Dataset records:
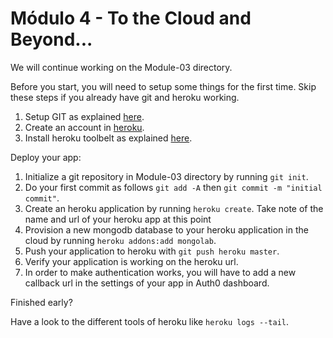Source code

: # Módulo 4 - To the Cloud and Beyond...

We will continue working on the Module-03 directory.

Before you start, you will need to setup some things for the first time. Skip these steps if you already have git and heroku working.

1.  Setup GIT as explained [here](https://help.github.com/articles/set-up-git).
2.  Create an account in [heroku](http://heroku.com/).
3.  Install heroku toolbelt as explained [here](https://toolbelt.heroku.com/).


Deploy your app:

1.  Initialize a git repository in Module-03 directory by running `git init`.
2.  Do your first commit as follows `git add -A` then `git commit -m "initial commit"`.
3.  Create an heroku application by running `heroku create`. Take note of the name and url of your heroku app at this point
4.  Provision a new mongodb database to your heroku application in the cloud by running `heroku addons:add mongolab`.
5.  Push your application to heroku with `git push heroku master`. 
6.  Verify your application is working on the heroku url.
7.  In order to make authentication works, you will have to add a new callback url in the settings of your app in Auth0 dashboard.


Finished early?

Have a look to the different tools of heroku like `heroku logs --tail`.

* _The problem_:
Reproduce each line of the records in which "https" appears.

* _Answer for the task_:
1.  Setup GIT as explained [here](https://help.github.com/articles/set-up-git).
3.  Install heroku toolbelt as explained [here](https://toolbelt.heroku.com/).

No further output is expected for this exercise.